The Texans held the Bengals, another bomb-or-bust team, to just two pass plays of over 20 yards last week, though they were flagged for a 52-yard pass interference penalty. Defensive linemen J.J. Watt and Antonio Smith had outstanding games, but they will face a much tougher offensive line this week.
When the Texans have the ball What happens on the Texans’ line stays on the Texans’ line. Arian Foster ran 24 times for 153 yards against the Bengals, with the backup Ben Tate adding nine carries for 37 yards. In their wake was a strip-logged forest of Bengals defenders who were cut-blocked, sneakily held and otherwise mauled by Eric Winston, Duane Brown and the rest of the Houston line’s rulebook-benders. The Texans played exactly the game they wanted to play against the Bengals, building a two-touchdown lead on an interception return and a long pass to Andre Johnson, then running the ball 13 times in the fourth quarter in an attempt to bury the football until the final gun.
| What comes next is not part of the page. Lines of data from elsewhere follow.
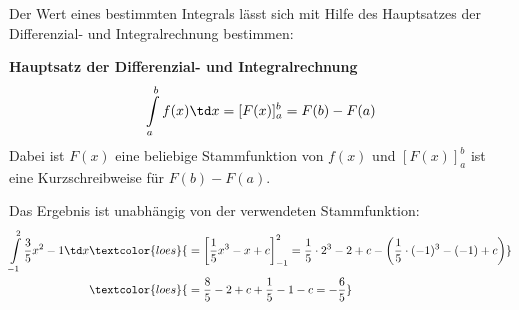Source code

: Der Wert eines bestimmten Integrals lässt sich mit Hilfe des Hauptsatzes der Differenzial- und Integralrechnung bestimmen:
\begin{tcolorbox}
	\textbf{Hauptsatz der Differenzial- und Integralrechnung}
	\textcolor{loestc}{\[\int\limits_a^b f(x)\td x=[F(x)]_a^b=F(b)-F(a)\]}
	\textcolor{loestc}{Dabei ist \(F(x)\) eine beliebige Stammfunktion von \(f(x)\) und\newline
		\([F(x)]_a^b\) ist eine Kurzschreibweise für \(F(b)-F(a)\).}
\end{tcolorbox}
\begin{minipage}{\textwidth}
\end{minipage}

\bigskip

Das Ergebnis ist unabhängig von der verwendeten Stammfunktion:
\begin{align*}
	\int\limits_{-1}^2 \frac{3}{5}x^2-1\td x&\textcolor{loes}{\;=\left[\frac{1}{5}x^3-x+c\right]_{-1}^2=\frac{1}{5}\cdot 2^3-2+c-\left(\frac{1}{5}\cdot (-1)^3-(-1)+c\right)}\\
	&\textcolor{loes}{\;=\frac{8}{5}-2+c+\frac{1}{5}-1-c=-\frac{6}{5}}
\end{align*}

\vspace{-.5cm}

\begin{Exercise}[title={\raggedright\normalfont Berechne die Werte, der in Aufgabe \ref{integralGrafisch1} abgeschätzen Integrale, exakt.}, label=integralRechnA1]
\end{Exercise}

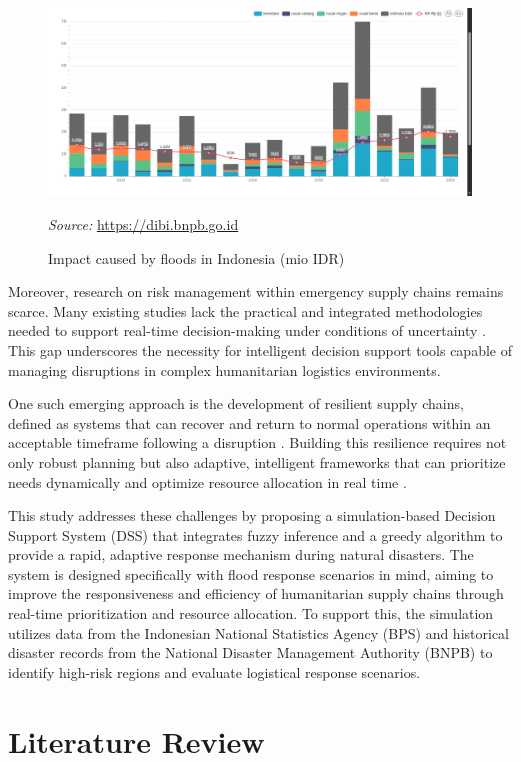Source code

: \documentclass[journal,final,a4paper,twoside,11pt]{IEEEtran}
\begin{document}
\begin{figure}[htbp]
    \centerline{\includegraphics[width=0.8\linewidth]{fig2.png}}
    \caption{Impact caused by floods in Indonesia (mio IDR)}
    \label{fig:floodimpact}
    \vspace{0.2cm}
\footnotesize{\textit{Source:} \url{https://dibi.bnpb.go.id}}
\end{figure}

Moreover, research on risk management within emergency supply chains remains scarce. Many existing studies lack the practical and integrated methodologies needed to support real-time decision-making under conditions of uncertainty \cite{chukwuka2023comprehensive}. This gap underscores the necessity for intelligent decision support tools capable of managing disruptions in complex humanitarian logistics environments.

One such emerging approach is the development of resilient supply chains, defined as systems that can recover and return to normal operations within an acceptable timeframe following a disruption \cite{orengo2022food}. Building this resilience requires not only robust planning but also adaptive, intelligent frameworks that can prioritize needs dynamically and optimize resource allocation in real time \cite{ramirez2020sustainability}.

This study addresses these challenges by proposing a simulation-based Decision Support System (DSS) that integrates fuzzy inference and a greedy algorithm to provide a rapid, adaptive response mechanism during natural disasters. The system is designed specifically with flood response scenarios in mind, aiming to improve the responsiveness and efficiency of humanitarian supply chains through real-time prioritization and resource allocation. To support this, the simulation utilizes data from the Indonesian National Statistics Agency (BPS) and historical disaster records from the National Disaster Management Authority (BNPB) to identify high-risk regions and evaluate logistical response scenarios.

\section{Literature Review}
\end{document}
Opponents like the Jaguars and the Seahawks proved that turtle tactics can work against the Ravens, but Foster and Tate combined for just 90 yards in their last trip to Baltimore, perhaps because many Ravens defenders are old enough to remember when cut blocking was invented.
Ray Lewis and Ed Reed will be enshrined in Canton if they ever retire, and while Lewis has been about half as good as his reputation for the last five years, Reed still feeds off the poor decisions of quarterbacks like some cherry-picking vampire. Yates must be wary of Reed’s ability to anticipate pass patterns, but the real difference-makers on the Ravens’ defense are tackle Haloti Ngata and the pass rusher Terrell Suggs. Ngata recorded five sacks and helped the Ravens’ defense hold opponents to just 3.5 yards per rush. Suggs’s 14 sacks tell only part of the story of how well he played: he recorded 70 total tackles, and, according to the Web site Football Outsiders, opponents averaged negative 0.2 yards on those stops.